▸ RECORDS FOR PROCESSING
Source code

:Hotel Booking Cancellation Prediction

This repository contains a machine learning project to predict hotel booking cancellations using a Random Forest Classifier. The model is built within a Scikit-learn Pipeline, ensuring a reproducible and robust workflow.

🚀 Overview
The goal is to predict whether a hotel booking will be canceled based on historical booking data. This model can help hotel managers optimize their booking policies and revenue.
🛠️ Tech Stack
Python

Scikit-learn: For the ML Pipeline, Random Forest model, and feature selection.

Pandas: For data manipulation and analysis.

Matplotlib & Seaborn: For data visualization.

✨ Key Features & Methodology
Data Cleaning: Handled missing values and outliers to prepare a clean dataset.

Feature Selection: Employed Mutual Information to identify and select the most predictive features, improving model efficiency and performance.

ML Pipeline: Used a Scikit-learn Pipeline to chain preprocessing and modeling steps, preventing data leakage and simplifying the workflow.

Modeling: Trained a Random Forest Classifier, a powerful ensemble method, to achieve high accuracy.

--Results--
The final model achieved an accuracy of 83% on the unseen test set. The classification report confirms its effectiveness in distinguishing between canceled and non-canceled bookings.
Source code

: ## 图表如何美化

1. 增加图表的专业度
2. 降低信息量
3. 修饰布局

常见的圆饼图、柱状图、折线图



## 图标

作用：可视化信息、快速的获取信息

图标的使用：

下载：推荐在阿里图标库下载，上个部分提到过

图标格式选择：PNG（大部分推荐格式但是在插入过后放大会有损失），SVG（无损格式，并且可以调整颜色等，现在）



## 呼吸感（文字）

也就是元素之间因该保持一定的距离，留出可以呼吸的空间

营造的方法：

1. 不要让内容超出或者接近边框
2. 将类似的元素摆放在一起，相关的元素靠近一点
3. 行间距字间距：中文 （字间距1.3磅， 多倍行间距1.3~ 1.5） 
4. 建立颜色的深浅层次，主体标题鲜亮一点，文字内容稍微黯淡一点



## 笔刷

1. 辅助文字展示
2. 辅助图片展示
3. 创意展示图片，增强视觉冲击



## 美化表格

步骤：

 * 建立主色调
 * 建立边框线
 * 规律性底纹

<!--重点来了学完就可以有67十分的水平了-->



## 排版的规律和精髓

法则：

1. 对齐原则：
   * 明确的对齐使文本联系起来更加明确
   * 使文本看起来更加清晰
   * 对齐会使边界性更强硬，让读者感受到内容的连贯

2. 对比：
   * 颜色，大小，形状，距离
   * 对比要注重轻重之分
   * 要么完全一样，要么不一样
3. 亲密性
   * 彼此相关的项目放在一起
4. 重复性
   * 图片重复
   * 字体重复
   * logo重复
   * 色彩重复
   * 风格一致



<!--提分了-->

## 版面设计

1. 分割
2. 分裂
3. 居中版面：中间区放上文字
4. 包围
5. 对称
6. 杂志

▸ WHAT TO PRODUCE
If a line above holds "workflow", count it; say how many such lines there are and nothing else.

▸ TASK SOLUTION
2